Global gene expression of the inner cell mass and trophectoderm of the bovine blastocyst.

BMC Dev Biol 2012 Nov 6;12:33. Epub 2012 Nov 6.

Department of Animal Sciences and D,H, Barron Reproductive and Perinatal Biology Research Program, PO Box 110910, Gainesville, FL 32611-0910, USA.

Background: The first distinct differentiation event in mammals occurs at the blastocyst stage when totipotent blastomeres differentiate into either pluripotent inner cell mass (ICM) or multipotent trophectoderm (TE). Here we determined, for the first time, global gene expression patterns in the ICM and TE isolated from bovine blastocysts. The ICM and TE were isolated from blastocysts harvested at day 8 after insemination by magnetic activated cell sorting, and cDNA sequenced using the SOLiD 4.0 system.
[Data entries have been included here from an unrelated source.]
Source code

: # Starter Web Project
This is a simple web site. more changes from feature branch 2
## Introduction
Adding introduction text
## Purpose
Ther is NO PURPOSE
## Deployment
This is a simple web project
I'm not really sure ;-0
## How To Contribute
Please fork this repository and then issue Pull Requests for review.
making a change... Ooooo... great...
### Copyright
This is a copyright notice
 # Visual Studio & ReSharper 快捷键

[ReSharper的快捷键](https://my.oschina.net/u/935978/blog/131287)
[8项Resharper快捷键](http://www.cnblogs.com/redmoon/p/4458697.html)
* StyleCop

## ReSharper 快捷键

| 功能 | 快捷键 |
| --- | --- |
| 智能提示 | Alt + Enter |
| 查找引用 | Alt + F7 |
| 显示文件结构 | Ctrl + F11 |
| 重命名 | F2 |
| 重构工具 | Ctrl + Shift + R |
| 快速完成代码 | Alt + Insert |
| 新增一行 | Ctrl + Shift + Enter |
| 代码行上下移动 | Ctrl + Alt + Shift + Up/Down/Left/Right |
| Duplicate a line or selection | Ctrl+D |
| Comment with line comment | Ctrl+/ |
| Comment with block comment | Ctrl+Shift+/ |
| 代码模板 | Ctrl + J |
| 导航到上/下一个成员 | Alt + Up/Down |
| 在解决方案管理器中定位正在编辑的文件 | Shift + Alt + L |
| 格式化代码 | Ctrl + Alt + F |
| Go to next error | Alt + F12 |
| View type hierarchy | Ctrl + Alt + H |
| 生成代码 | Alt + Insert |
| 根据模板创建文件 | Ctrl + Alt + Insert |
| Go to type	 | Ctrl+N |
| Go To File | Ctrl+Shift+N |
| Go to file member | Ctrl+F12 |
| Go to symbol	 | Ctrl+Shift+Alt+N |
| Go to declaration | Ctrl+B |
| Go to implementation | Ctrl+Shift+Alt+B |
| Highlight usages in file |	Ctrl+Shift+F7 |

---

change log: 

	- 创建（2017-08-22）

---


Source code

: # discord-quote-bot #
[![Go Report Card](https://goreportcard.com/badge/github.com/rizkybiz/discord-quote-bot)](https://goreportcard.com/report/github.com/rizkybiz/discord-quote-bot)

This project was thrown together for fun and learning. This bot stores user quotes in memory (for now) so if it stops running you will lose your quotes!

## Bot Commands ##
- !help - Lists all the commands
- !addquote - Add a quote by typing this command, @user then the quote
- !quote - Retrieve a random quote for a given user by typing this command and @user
Results: A total of 870 genes were differentially expressed between ICM and TE. Several genes characteristic of ICM (for example, NANOG, SOX2, and STAT3) and TE (ELF5, GATA3, and KRT18) in mouse and human showed similar patterns in bovine. Other genes, however, showed differences in expression between ICM and TE that deviates from the expected based on mouse and human.

Conclusion: Analysis of gene expression indicated that differentiation of blastomeres of the morula-stage embryo into the ICM and TE of the blastocyst is accompanied by differences between the two cell lineages in expression of genes controlling metabolic processes, endocytosis, hatching from the zona pellucida, paracrine and endocrine signaling with the mother, and genes supporting the changes in cellular architecture, stemness, and hematopoiesis necessary for development of the trophoblast.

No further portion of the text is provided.